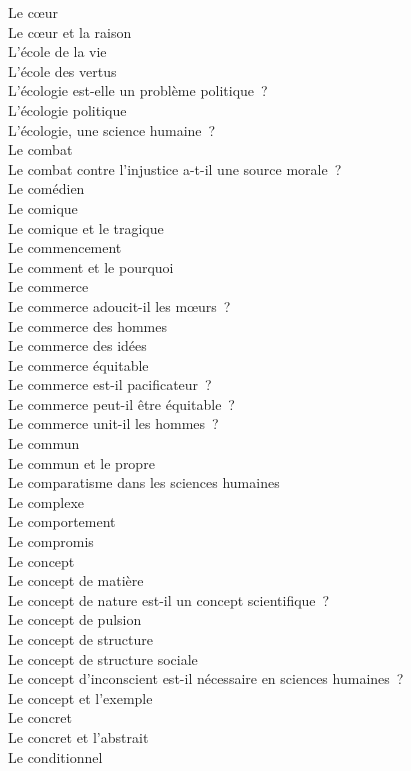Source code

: \documentclass[a4paper,12pt]{article}
\begin{document}
Le cœur \\
Le cœur et la raison \\
L'école de la vie \\
L'école des vertus \\
L'écologie est-elle un problème politique ? \\
L'écologie politique \\
L'écologie, une science humaine ? \\
Le combat \\
Le combat contre l'injustice a-t-il une source morale ? \\
Le comédien \\
Le comique \\
Le comique et le tragique \\
Le commencement \\
Le comment et le pourquoi \\
Le commerce \\
Le commerce adoucit-il les mœurs ? \\
Le commerce des hommes \\
Le commerce des idées \\
Le commerce équitable \\
Le commerce est-il pacificateur ? \\
Le commerce peut-il être équitable ? \\
Le commerce unit-il les hommes ? \\
Le commun \\
Le commun et le propre \\
Le comparatisme dans les sciences humaines \\
Le complexe \\
Le comportement \\
Le compromis \\
Le concept \\
Le concept de matière \\
Le concept de nature est-il un concept scientifique ? \\
Le concept de pulsion \\
Le concept de structure \\
Le concept de structure sociale \\
Le concept d'inconscient est-il nécessaire en sciences humaines ? \\
Le concept et l'exemple \\
Le concret \\
Le concret et l'abstrait \\
Le conditionnel \\
\end{document}
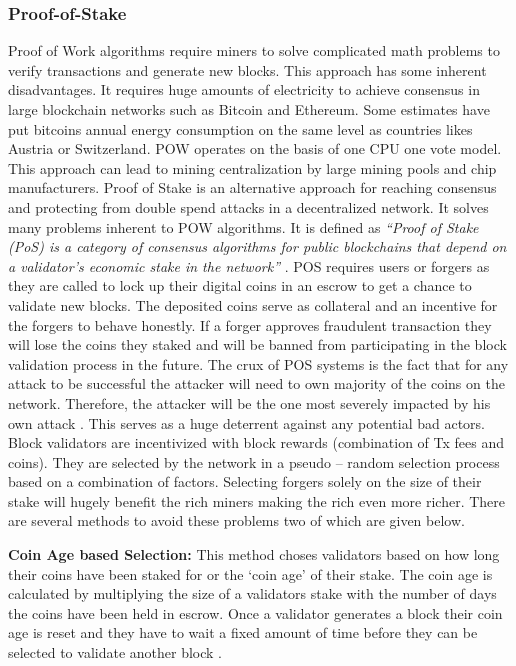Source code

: \subsubsection{Proof-of-Stake} \label{PS}
Proof of Work algorithms require miners to solve complicated math problems to verify transactions and generate new blocks. This approach has some inherent disadvantages. It requires huge amounts of electricity to achieve consensus in large blockchain networks such as Bitcoin and Ethereum. Some estimates have put bitcoins annual energy consumption on the same level as countries likes Austria or Switzerland. POW operates on the basis of one CPU one vote model. This approach can lead to mining centralization by large mining pools and chip manufacturers. Proof of Stake is an alternative approach for reaching consensus and protecting from double spend attacks in a decentralized network. It solves many problems inherent to POW algorithms. It is defined as \textit{“Proof of Stake (PoS) is a category of consensus algorithms for public blockchains that depend on a validator's economic stake in the network”} \cite{ethwiki:006}. POS requires users or forgers as they are called to lock up their digital coins in an escrow to get a chance to validate new blocks. The deposited coins serve as collateral and an incentive for the forgers to behave honestly. If a forger approves fraudulent transaction they will lose the coins they staked and will be banned from participating in the block validation process in the future. The crux of POS systems is the fact that for any attack to be successful the attacker will need to own majority of the coins on the network. Therefore, the attacker will be the one most severely impacted by his own attack \cite{bitwiki:005}. This serves as a huge deterrent against any potential bad actors. Block validators are incentivized with block rewards (combination of Tx fees and coins). They are selected by the network in a pseudo – random selection process based on a combination of factors. Selecting forgers solely on the size of their stake will hugely benefit the rich miners making the rich even more richer. There are several methods to avoid these problems two of which are given below. \cite{medium:002}\cite{misc:001}

\textbf{Coin Age based Selection:}
This method choses validators based on how long their coins have been staked for or the ‘coin age’ of their stake. The coin age is calculated by multiplying the size of a validators stake with the number of days the coins have been held in escrow. Once a validator generates a block their coin age is reset and they have to wait a fixed amount of time before they can be selected to validate another block \cite{misc:001}.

◆ Problem details ◆
The reply should consist solely of the lines above from the one that has "Le comparatisme dans les sciences humaines \\" through the one that has "Le concept de structure sociale \\", reproduced exactly.

◆ Finished task ◆
Le comparatisme dans les sciences humaines \\
Le complexe \\
Le comportement \\
Le compromis \\
Le concept \\
Le concept de matière \\
Le concept de nature est-il un concept scientifique ? \\
Le concept de pulsion \\
Le concept de structure \\
Le concept de structure sociale \\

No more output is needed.